Again, organizations like Al-Qaeda have lots of money with which to support terrorism in the West, due to their backers having all kinds of oil money around, with which to import slaves to build skyscrapers and malls, buy military hardware from Canada, and fund some fundies. That's why these particular lunatics are so visible and successful. If you want to stop ISIS and its ilk, your best path is end world reliance on oil, not pontificate about how "Islam"* is to blame.

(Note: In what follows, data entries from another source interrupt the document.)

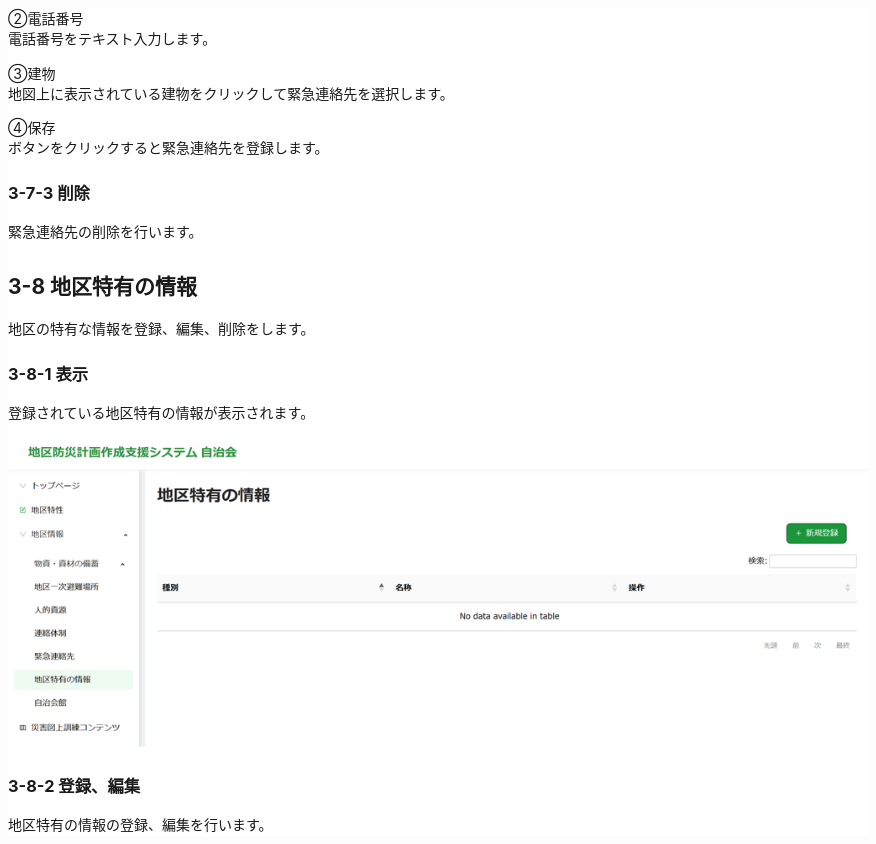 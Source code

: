 ②電話番号  
電話番号をテキスト入力します。

③建物  
地図上に表示されている建物をクリックして緊急連絡先を選択します。

④保存  
ボタンをクリックすると緊急連絡先を登録します。

### 3-7-3 削除
緊急連絡先の削除を行います。

## 3-8 地区特有の情報
地区の特有な情報を登録、編集、削除をします。

### 3-8-1 表示
登録されている地区特有の情報が表示されます。

![](../resources/userMan/02-09-01.png)

### 3-8-2 登録、編集
地区特有の情報の登録、編集を行います。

To be clear, I think religion is a mostly negative force in the world and I am a fervent, if not militant, atheist. But one of those liberal values that CHL and CliffFletcher tout is freedom of religion, and I agree with those values even when I know that this particular freedom is dangerous and open to abuse. Further, being a Muslim or a Christian or a Buddhist or whatever is irrelevant to how I perceive you as a person, just like being an atheist doesn't endear certain intolerant and bigoted people - even on this very board - to me.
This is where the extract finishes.